About this exercise: Only a slice of the listing below is wanted. Retype the lines from the one containing "The Fourteenth Workshop" through the one containing "(approximately 31\% of", exactly, both ends included.

Data extracts:
══════════════════════════════
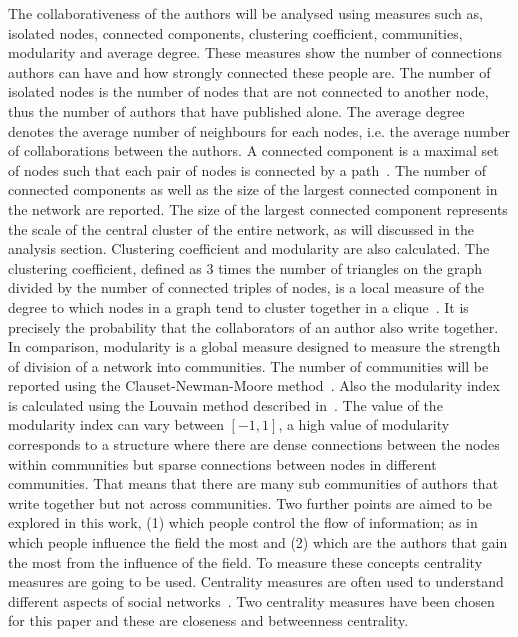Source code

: \documentclass{article}
\theoremstyle{definition}
\begin{document}
The collaborativeness of the authors will be analysed using measures such as, isolated nodes,
connected components, clustering coefficient, communities, modularity and average degree.
These measures show the number of connections authors can have
and how strongly connected these people are. The number of isolated nodes is the
number of nodes that are not connected to another node, thus the
number of authors that have published alone. The average degree denotes the average
number of neighbours for each nodes, i.e. the average number of collaborations
between the authors.
A connected component is a maximal set of nodes such that each pair of nodes is
connected by a path~\cite{Easley2010}. The number of connected components as well as the size of the
largest connected component in the network are reported.
The size of the largest connected component represents the scale of the central cluster
of the entire network, as will discussed in the analysis section.
Clustering coefficient and modularity are also calculated. The clustering
coefficient, defined as 3 times the number of triangles on the graph divided
by the number of connected triples of nodes, is a local measure of the degree to
which nodes in a graph tend to cluster together
in a clique~\cite{Easley2010}. It is precisely the probability that the collaborators
of an author also write together.
In comparison, modularity is a global measure designed to measure the strength of
division of a network into communities. The number of communities will be reported
using the Clauset-Newman-Moore method~\cite{clauset2004}. Also the modularity index
is calculated using the Louvain method described in~\cite{Blondel2008}. The value
of the modularity index can vary between \([-1, 1]\), a high value of modularity
corresponds to a structure where there are dense connections between the nodes within
communities but sparse connections between nodes in different communities.
That means that there are many sub communities of authors that write together
but not across communities.
Two further points are aimed to be explored in this work, (1) which people control the flow
of information;
as in which people influence the field the most and (2) which are the authors that
gain the most from the influence of the field. To measure these concepts
centrality measures are going to be used.
Centrality measures are often used to understand different
aspects of social networks~\cite{Landherr2010}. Two centrality measures have been
chosen for this paper and these are closeness and betweenness centrality.
\end{document}
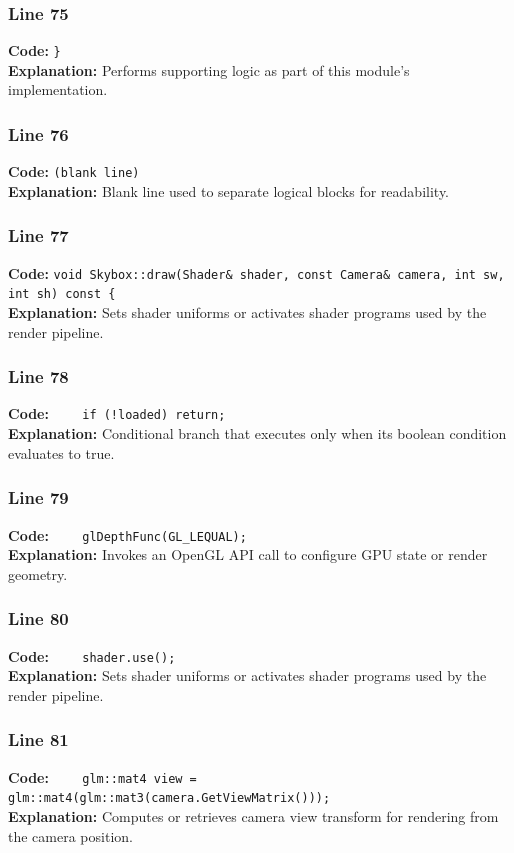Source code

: \documentclass[11pt,a4paper]{article}
\begin{document}
\subsubsection*{Line 75}
\textbf{Code:} \verb|}|\\
\textbf{Explanation:} Performs supporting logic as part of this module's implementation.

\subsubsection*{Line 76}
\textbf{Code:} \texttt{(blank line)}\\
\textbf{Explanation:} Blank line used to separate logical blocks for readability.

\subsubsection*{Line 77}
\textbf{Code:} \verb|void Skybox::draw(Shader& shader, const Camera& camera, int sw, int sh) const {|\\
\textbf{Explanation:} Sets shader uniforms or activates shader programs used by the render pipeline.

\subsubsection*{Line 78}
\textbf{Code:} \verb|    if (!loaded) return;|\\
\textbf{Explanation:} Conditional branch that executes only when its boolean condition evaluates to true.

\subsubsection*{Line 79}
\textbf{Code:} \verb|    glDepthFunc(GL_LEQUAL);|\\
\textbf{Explanation:} Invokes an OpenGL API call to configure GPU state or render geometry.

\subsubsection*{Line 80}
\textbf{Code:} \verb|    shader.use();|\\
\textbf{Explanation:} Sets shader uniforms or activates shader programs used by the render pipeline.

\subsubsection*{Line 81}
\textbf{Code:} \verb|    glm::mat4 view = glm::mat4(glm::mat3(camera.GetViewMatrix()));|\\
\textbf{Explanation:} Computes or retrieves camera view transform for rendering from the camera position.
\end{document}
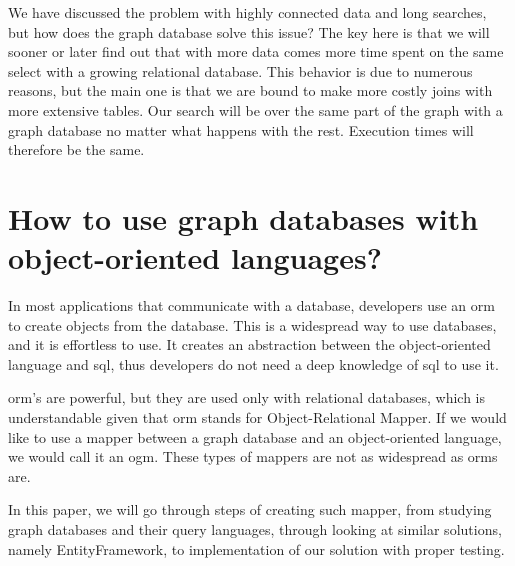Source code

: \begin{introduction}
    We have discussed the problem with highly connected data and long searches, but how does the graph database solve this issue? The key here is that we will sooner or later find out that with more data comes more time spent on the same select with a growing relational database. This behavior is due to numerous reasons, but the main one is that we are bound to make more costly joins with more extensive tables. Our search will be over the same part of the graph with a graph database no matter what happens with the rest. Execution times will therefore be the same.

    \section{How to use graph databases with object-oriented languages?}

    In most applications that communicate with a database, developers use an \acrshort{orm} to create objects from the database.
    This is a widespread way to use databases, and it is effortless to use. It creates an abstraction between the object-oriented language and \acrshort{sql}, thus developers
    do not need a deep knowledge of \acrshort{sql} to use it.

    \acrshort{orm}'s are powerful, but they are used only with relational databases, which is understandable given that \acrshort{orm} stands for Object-Relational Mapper.
    If we would like to use a mapper between a graph database and an object-oriented language, we would call it an \acrfull{ogm}. These types of mappers are not
    as widespread as \acrshort{orm}s are.

    In this paper, we will go through steps of creating such mapper, from studying graph databases and their query languages, through looking at similar solutions, namely EntityFramework,
    to implementation of our solution with proper testing.

\end{introduction}
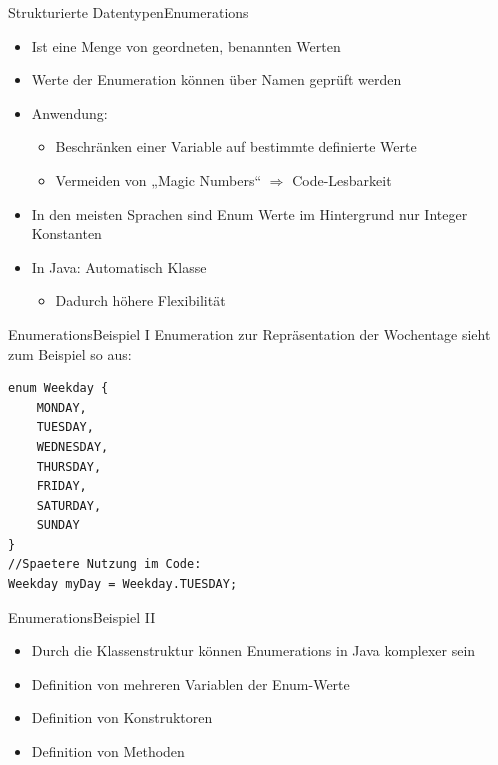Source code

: \begin{frame}{Strukturierte Datentypen}{Enumerations}
    \begin{itemize}
        \item Ist eine Menge von geordneten, benannten Werten
        \item Werte der Enumeration können über Namen geprüft werden
        \item Anwendung:
        \begin{itemize}
            \item Beschränken einer Variable auf bestimmte definierte Werte
            \item Vermeiden von „Magic Numbers“ $\Rightarrow$ Code-Lesbarkeit
        \end{itemize}
        \item In den meisten Sprachen sind Enum Werte im Hintergrund nur Integer Konstanten
        \item In Java: Automatisch Klasse
        \begin{itemize}
            \item Dadurch höhere Flexibilität
        \end{itemize}
    \end{itemize}
\end{frame}

\begin{frame}[fragile]{Enumerations}{Beispiel I}
Enumeration zur Repräsentation der Wochentage sieht zum Beispiel so aus:
\lstset{style=java}
\begin{lstlisting}
enum Weekday {
    MONDAY,
    TUESDAY,
    WEDNESDAY,
    THURSDAY,
    FRIDAY,
    SATURDAY,
    SUNDAY
}
//Spaetere Nutzung im Code:
Weekday myDay = Weekday.TUESDAY;
\end{lstlisting}
\end{frame}

\begin{frame}{Enumerations}{Beispiel II}
	\begin{itemize}
		\item Durch die Klassenstruktur können Enumerations in Java komplexer sein
		\item Definition von mehreren Variablen der Enum-Werte
		\item Definition von Konstruktoren
		\item Definition von Methoden
	\end{itemize}
\end{frame}

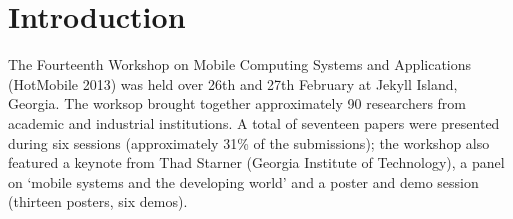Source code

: \section{Introduction}
\label{sec:introduction}

The Fourteenth Workshop on Mobile Computing Systems and Applications (HotMobile 
2013) was held over 26th and 27th February at Jekyll Island, Georgia. The worksop 
brought together approximately 90 researchers from academic and industrial 
institutions. A total of seventeen papers were presented during six sessions 
(approximately 31\% of the submissions); the workshop also featured a keynote from  
Thad Starner (Georgia Institute of Technology), a panel on `mobile systems and the 
developing world' and a poster and demo session (thirteen posters, six demos).
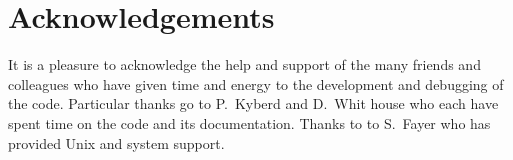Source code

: \section*{Acknowledgements}

It is a pleasure to acknowledge the help and support of the many
friends and colleagues who have given time and energy to the
development and debugging of the code.
Particular thanks go to P.~Kyberd and D.~Whit house who each have
spent time on the code and its documentation.
Thanks to to S.~Fayer who has provided Unix and system support.
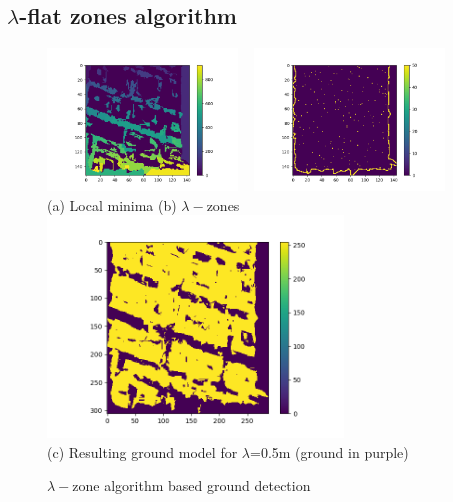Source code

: \documentclass{kththesis}
\begin{document}
\subsection{$\lambda$-flat zones algorithm}
\begin{figure}[H]
 \centering
        \includegraphics[width=0.45\textwidth]{images/Results/biggest_lambda_zones.png} ~ \includegraphics[width=0.45\textwidth]{images/Results/local_minima.png}  \\
      (a) Local minima \qquad  \qquad \qquad(b) $\lambda-$zones \\
   
    \includegraphics[width=0.7\textwidth]{images/Results/1msquare_zones.png}\\
    (c) Resulting ground model for $\lambda$=0.5m (ground in purple)
    
    \caption{$\lambda-$zone algorithm based ground detection}
    \label{fig:minimaAndGroundModel}
\end{figure}
\end{document}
══════════════════════════════
Exercise answer:
The Fourteenth Workshop on Mobile Computing Systems and Applications (HotMobile 
2013) was held over 26th and 27th February at Jekyll Island, Georgia. The worksop 
brought together approximately 90 researchers from academic and industrial 
institutions. A total of seventeen papers were presented during six sessions 
(approximately 31\% of the submissions); the workshop also featured a keynote from  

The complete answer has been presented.